Saved entries
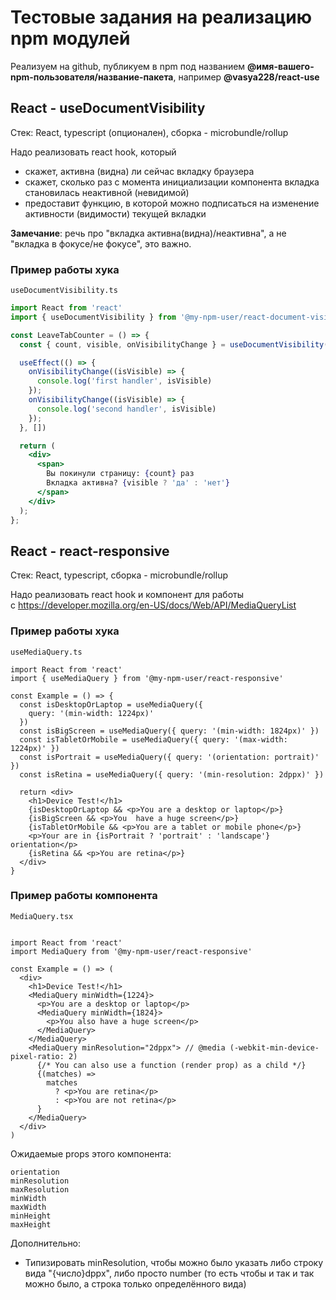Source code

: # Тестовые задания на реализацию npm модулей

Реализуем на github, публикуем в npm под названием **@имя-вашего-npm-пользователя/название-пакета**, например **@vasya228/react-use**

## React - useDocumentVisibility

Стек: React, typescript (опционален), сборка - microbundle/rollup

Надо реализовать react hook, который
- скажет, активна (видна) ли сейчас вкладку браузера
- скажет, сколько раз с момента инициализации компонента вкладка становилась неактивной (невидимой)
- предоставит функцию, в которой можно подписаться на изменение активности (видимости) текущей вкладки

**Замечание**: речь про "вкладка активна(видна)/неактивна", а не "вкладка в фокусе/не фокусе", это важно.

### Пример работы хука

`useDocumentVisibility.ts`

```jsx
import React from 'react'
import { useDocumentVisibility } from '@my-npm-user/react-document-visibility'

const LeaveTabCounter = () => {
  const { count, visible, onVisibilityChange } = useDocumentVisibility();

  useEffect(() => {
    onVisibilityChange((isVisible) => {
      console.log('first handler', isVisible)
    });
    onVisibilityChange((isVisible) => {
      console.log('second handler', isVisible)
    });
  }, [])

  return (
    <div>
      <span>
        Вы покинули страницу: {count} раз
        Вкладка активна? {visible ? 'да' : 'нет'}
      </span>
    </div>
  );
};
```

## React - react-responsive

Стек: React, typescript, сборка - microbundle/rollup

Надо реализовать react hook и компонент для работы с https://developer.mozilla.org/en-US/docs/Web/API/MediaQueryList

### Пример работы хука

`useMediaQuery.ts`

```tsx
import React from 'react'
import { useMediaQuery } from '@my-npm-user/react-responsive'

const Example = () => {
  const isDesktopOrLaptop = useMediaQuery({
    query: '(min-width: 1224px)'
  })
  const isBigScreen = useMediaQuery({ query: '(min-width: 1824px)' })
  const isTabletOrMobile = useMediaQuery({ query: '(max-width: 1224px)' })
  const isPortrait = useMediaQuery({ query: '(orientation: portrait)' })
  const isRetina = useMediaQuery({ query: '(min-resolution: 2dppx)' })

  return <div>
    <h1>Device Test!</h1>
    {isDesktopOrLaptop && <p>You are a desktop or laptop</p>}
    {isBigScreen && <p>You  have a huge screen</p>}
    {isTabletOrMobile && <p>You are a tablet or mobile phone</p>}
    <p>Your are in {isPortrait ? 'portrait' : 'landscape'} orientation</p>
    {isRetina && <p>You are retina</p>}
  </div>
}
```

### Пример работы компонента

`MediaQuery.tsx`

```tsx

import React from 'react'
import MediaQuery from '@my-npm-user/react-responsive'

const Example = () => (
  <div>
    <h1>Device Test!</h1>
    <MediaQuery minWidth={1224}>
      <p>You are a desktop or laptop</p>
      <MediaQuery minWidth={1824}>
        <p>You also have a huge screen</p>
      </MediaQuery>
    </MediaQuery>
    <MediaQuery minResolution="2dppx"> // @media (-webkit-min-device-pixel-ratio: 2)
      {/* You can also use a function (render prop) as a child */}
      {(matches) =>
        matches
          ? <p>You are retina</p>
          : <p>You are not retina</p>
      }
    </MediaQuery>
  </div>
)
```

Ожидаемые props этого компонента:

```
orientation
minResolution
maxResolution
minWidth
maxWidth
minHeight
maxHeight
```

Дополнительно:
- Типизировать minResolution, чтобы можно было указать либо строку вида "{число}dppx", либо просто number (то есть чтобы и так и так можно было, а строка только определённого вида)
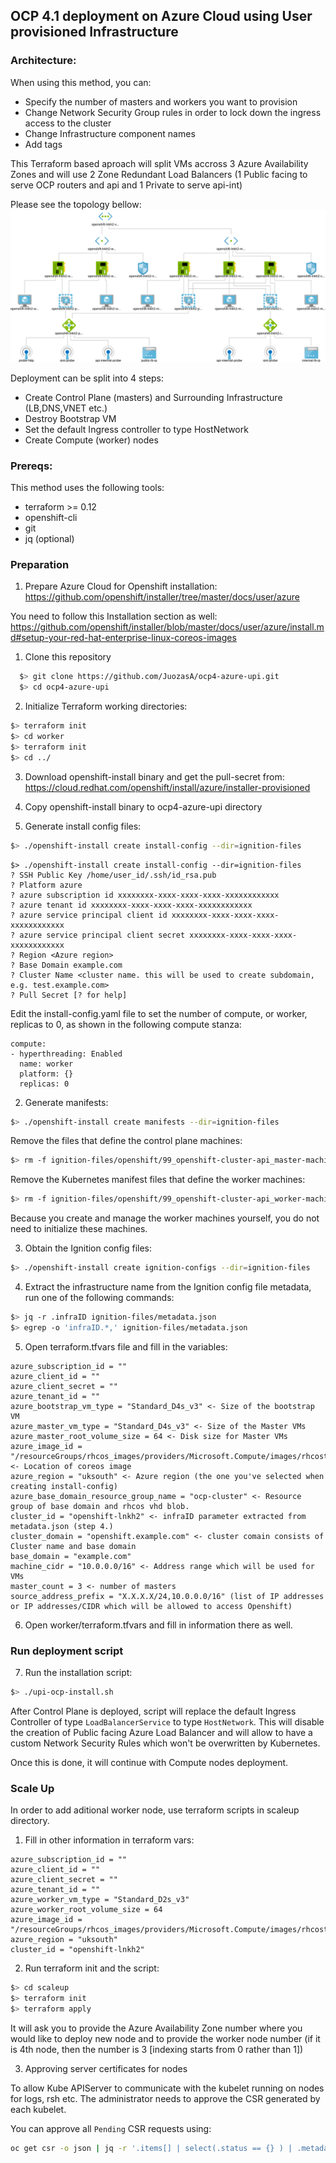 ## OCP 4.1 deployment on Azure Cloud using User provisioned Infrastructure

### Architecture:

When using this method, you can: <br>
  * Specify the number of masters and workers you want to provision<br>
  * Change Network Security Group rules in order to lock down the ingress access to the cluster<br>
  * Change Infrastructure component names<br>
  * Add tags

This Terraform based aproach will split VMs accross 3 Azure Availability Zones and will use 2 Zone Redundant Load Balancers (1 Public facing to serve OCP routers and api and 1 Private to serve api-int)<br>

Please see the topology bellow:
![Openshift Container Platform 4.1 Topology on Azure](./images/diagram.svg)

Deployment can be split into 4 steps:
 * Create Control Plane (masters) and Surrounding Infrastructure (LB,DNS,VNET etc.)
 * Destroy Bootstrap VM
 * Set the default Ingress controller to type HostNetwork
 * Create Compute (worker) nodes

### Prereqs:

This method uses the following tools:<br>
  * terraform >= 0.12<br>
  * openshift-cli<br>
  * git<br>
  * jq (optional)

### Preparation

1. Prepare Azure Cloud for Openshift installation:<br>
https://github.com/openshift/installer/tree/master/docs/user/azure

You need to follow this Installation section as well:<br>
https://github.com/openshift/installer/blob/master/docs/user/azure/install.md#setup-your-red-hat-enterprise-linux-coreos-images

1. Clone this repository

```sh
  $> git clone https://github.com/JuozasA/ocp4-azure-upi.git
  $> cd ocp4-azure-upi
```

2. Initialize Terraform working directories:

```sh
$> terraform init
$> cd worker
$> terraform init
$> cd ../
```

3. Download openshift-install binary and get the pull-secret from:<br>
https://cloud.redhat.com/openshift/install/azure/installer-provisioned 

4. Copy openshift-install binary to ocp4-azure-upi directory<br>

5. Generate install config files:<br>
```sh
$> ./openshift-install create install-config --dir=ignition-files
```

```console
$> ./openshift-install create install-config --dir=ignition-files
? SSH Public Key /home/user_id/.ssh/id_rsa.pub
? Platform azure
? azure subscription id xxxxxxxx-xxxx-xxxx-xxxx-xxxxxxxxxxxx
? azure tenant id xxxxxxxx-xxxx-xxxx-xxxx-xxxxxxxxxxxx
? azure service principal client id xxxxxxxx-xxxx-xxxx-xxxx-xxxxxxxxxxxx
? azure service principal client secret xxxxxxxx-xxxx-xxxx-xxxx-xxxxxxxxxxxx
? Region <Azure region>
? Base Domain example.com
? Cluster Name <cluster name. this will be used to create subdomain, e.g. test.example.com>
? Pull Secret [? for help]
```

Edit the install-config.yaml file to set the number of compute, or worker, replicas to 0, as shown in the following compute stanza:
```console
compute:
- hyperthreading: Enabled
  name: worker
  platform: {}
  replicas: 0
```

2. Generate manifests:<br>
```sh
$> ./openshift-install create manifests --dir=ignition-files
```

Remove the files that define the control plane machines:<br>
```sh
$> rm -f ignition-files/openshift/99_openshift-cluster-api_master-machines-*
```

Remove the Kubernetes manifest files that define the worker machines:<br>
```sh
$> rm -f ignition-files/openshift/99_openshift-cluster-api_worker-machineset-*
```

Because you create and manage the worker machines yourself, you do not need to initialize these machines.<br>

3. Obtain the Ignition config files:<br>
```sh
$> ./openshift-install create ignition-configs --dir=ignition-files
```

4. Extract the infrastructure name from the Ignition config file metadata, run one of the following commands:<br>
```sh
$> jq -r .infraID ignition-files/metadata.json
$> egrep -o 'infraID.*,' ignition-files/metadata.json
```

5. Open terraform.tfvars file and fill in the variables:<br>
```console
azure_subscription_id = ""
azure_client_id = ""
azure_client_secret = ""
azure_tenant_id = ""
azure_bootstrap_vm_type = "Standard_D4s_v3" <- Size of the bootstrap VM
azure_master_vm_type = "Standard_D4s_v3" <- Size of the Master VMs
azure_master_root_volume_size = 64 <- Disk size for Master VMs
azure_image_id = "/resourceGroups/rhcos_images/providers/Microsoft.Compute/images/rhcostestimage" <- Location of coreos image
azure_region = "uksouth" <- Azure region (the one you've selected when creating install-config)
azure_base_domain_resource_group_name = "ocp-cluster" <- Resource group of base domain and rhcos vhd blob.
cluster_id = "openshift-lnkh2" <- infraID parameter extracted from metadata.json (step 4.)
cluster_domain = "openshift.example.com" <- cluster comain consists of Cluster name and base domain
base_domain = "example.com"
machine_cidr = "10.0.0.0/16" <- Address range which will be used for VMs
master_count = 3 <- number of masters
source_address_prefix = "X.X.X.X/24,10.0.0.0/16" (list of IP addresses or IP addresses/CIDR which will be allowed to access Openshift)
```

6. Open worker/terraform.tfvars and fill in information there as well.<br>

### Run deployment script

7. Run the installation script:<br>
```sh
$> ./upi-ocp-install.sh
```

After Control Plane is deployed, script will replace the default Ingress Controller of type `LoadBalancerService` to type `HostNetwork`. This will disable the creation of Public facing Azure Load Balancer and will allow to have a custom Network Security Rules which won't be overwritten by Kubernetes.

Once this is done, it will continue with Compute nodes deployment.

### Scale Up

In order to add aditional worker node, use terraform scripts in scaleup directory.

1. Fill in other information in terraform vars:
```console
azure_subscription_id = ""
azure_client_id = ""
azure_client_secret = ""
azure_tenant_id = ""
azure_worker_vm_type = "Standard_D2s_v3"
azure_worker_root_volume_size = 64
azure_image_id = "/resourceGroups/rhcos_images/providers/Microsoft.Compute/images/rhcostestimage"
azure_region = "uksouth"
cluster_id = "openshift-lnkh2"
```

2. Run terraform init and the script:<br>
```sh
$> cd scaleup
$> terraform init
$> terraform apply
```

It will ask you to provide the Azure Availability Zone number where you would like to deploy new node and to provide the worker node number (if it is 4th node, then the number is 3 [indexing starts from 0 rather than 1])

3. Approving server certificates for nodes

To allow Kube APIServer to communicate with the kubelet running on nodes for logs, rsh etc. The administrator needs to approve the CSR generated by each kubelet.

You can approve all `Pending` CSR requests using:

```sh
oc get csr -o json | jq -r '.items[] | select(.status == {} ) | .metadata.name' | xargs oc adm certificate approve
```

= YOUR INSTRUCTIONS =
Tell how many lines above contain the word "well". Give the number alone.

= SOLUTION FOR THIS TASK =
2